A team of researchers from Cornell University has recently demonstrated how neural networks can be embedded with malware and go undetected.
In the paper titled, “EvilModel: Hiding Malware Inside of Neural Network Models” posted on the arXiv preprint server last Monday, the team mentions that malware in a neural network can dupe automated detection tools. This is done by embedding malware directly into the artificial neurons in a way that has minor or no impact on the performance of the neural network while remaining untraced.
The team led by researchers Zhi Wang, Chaoge Liu, and Xiang Cui note that with the widespread use of neural networks, this method can emerge as a popular medium to launch malware attacks.
Instead of following codified rules, a neural network helps computers learn by emulating the neural structure of the brain. A neural network is a subfield of machine learning, a branch of computer science based on fitting complex models to data. Artificial neurons of a neural network are created with the help of specialized software that runs on digital electronic computers. That software gives each neuron numerous inputs and a single output. Each neuron’s state is determined by the weighted sum of its inputs, which is then applied to a nonlinear function termed an activation function. The outcome, this neuron’s output, then becomes an input for a number of other neurons.
Every neural network has 3 layers,
- Input layer: it receives feed data for neural network
- Hidden layer: this is where weight is estimated
- Output layer: it produces outcomes post-training
The team of researchers revealed that by keeping the hidden layers intact during the malware embedding process, changing some neurons will have minimal effect on performance. In their experiment, the team replaced around 50% of the neurons in the AlexNet model and still obtained the model’s accuracy rate above 93.1%. According to the authors, a 178MB AlexNet model may have up to 36.9MB of malware hidden in its structure and still produce results with a 1% accuracy loss. They also claimed that when tested against 58 antivirus engines in VirusTotal, the malware still was undetected — thus verifying the feasibility of this method. This highlights the possible alarming usage of steganography — a practice of concealing a message (here malware) within another message.
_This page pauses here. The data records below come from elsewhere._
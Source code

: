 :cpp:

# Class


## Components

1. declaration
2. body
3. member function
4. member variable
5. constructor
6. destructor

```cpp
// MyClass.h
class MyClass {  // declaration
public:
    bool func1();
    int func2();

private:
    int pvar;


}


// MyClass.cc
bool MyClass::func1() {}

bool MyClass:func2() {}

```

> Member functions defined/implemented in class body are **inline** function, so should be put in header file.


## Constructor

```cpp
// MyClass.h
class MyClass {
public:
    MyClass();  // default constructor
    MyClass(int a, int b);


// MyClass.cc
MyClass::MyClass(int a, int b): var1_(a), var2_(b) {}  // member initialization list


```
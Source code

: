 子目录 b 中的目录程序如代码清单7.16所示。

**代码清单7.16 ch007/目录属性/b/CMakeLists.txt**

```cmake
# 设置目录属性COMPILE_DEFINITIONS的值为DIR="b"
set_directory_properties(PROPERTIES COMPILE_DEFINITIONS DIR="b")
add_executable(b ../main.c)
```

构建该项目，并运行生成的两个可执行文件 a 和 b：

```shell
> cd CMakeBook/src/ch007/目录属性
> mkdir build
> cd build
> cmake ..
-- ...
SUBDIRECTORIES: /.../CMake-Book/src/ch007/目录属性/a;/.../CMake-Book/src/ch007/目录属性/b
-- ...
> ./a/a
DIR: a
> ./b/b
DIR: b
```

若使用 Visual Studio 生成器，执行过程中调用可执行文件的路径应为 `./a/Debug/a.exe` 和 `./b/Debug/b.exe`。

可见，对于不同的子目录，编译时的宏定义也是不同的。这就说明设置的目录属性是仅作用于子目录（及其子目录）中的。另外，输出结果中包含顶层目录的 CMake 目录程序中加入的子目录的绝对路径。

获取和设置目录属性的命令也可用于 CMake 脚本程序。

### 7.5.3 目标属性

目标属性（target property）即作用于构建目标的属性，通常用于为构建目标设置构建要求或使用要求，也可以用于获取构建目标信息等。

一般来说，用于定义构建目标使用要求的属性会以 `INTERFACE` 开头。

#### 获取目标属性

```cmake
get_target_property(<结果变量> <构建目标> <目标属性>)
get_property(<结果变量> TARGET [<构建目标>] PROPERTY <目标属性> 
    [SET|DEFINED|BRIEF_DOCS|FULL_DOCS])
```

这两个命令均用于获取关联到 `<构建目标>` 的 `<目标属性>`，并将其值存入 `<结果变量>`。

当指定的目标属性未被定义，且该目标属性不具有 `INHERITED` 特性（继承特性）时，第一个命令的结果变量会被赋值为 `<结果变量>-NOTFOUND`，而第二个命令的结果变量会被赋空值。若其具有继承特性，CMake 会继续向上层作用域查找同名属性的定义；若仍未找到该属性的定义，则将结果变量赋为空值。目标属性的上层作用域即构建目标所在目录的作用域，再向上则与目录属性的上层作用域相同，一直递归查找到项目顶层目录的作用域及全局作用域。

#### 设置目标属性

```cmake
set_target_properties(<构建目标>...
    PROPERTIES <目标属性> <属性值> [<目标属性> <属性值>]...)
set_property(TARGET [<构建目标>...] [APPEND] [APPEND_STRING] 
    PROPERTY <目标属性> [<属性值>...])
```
The attackers will need to design their own neural network to add the malware. They can add more neural layers to add more malware. Next, they must train the network using the provided dataset in order to obtain a well-performing neural model. Attackers can also opt to employ existing models if they are found suitable and well-trained.
After the training, the attacker selects the best layer and embeds the malware. Then they assess the model’s performance to confirm that the loss is acceptable. If the loss is beyond the target value, attackers need to retrain the model for obtaining the desired results.
While the larger size of the neural network will give enough room to hide more malware, on the brighter side, this method cannot be used for execution. To run the malware-infected neural network, another malicious software must be used to remove it from the poisoned model and then reassemble it into a working form.
According to the study, the harm due to malware can still be prevented if the target device validates the model before executing it. Traditional approaches like static and dynamic analysis can also be used to detect it.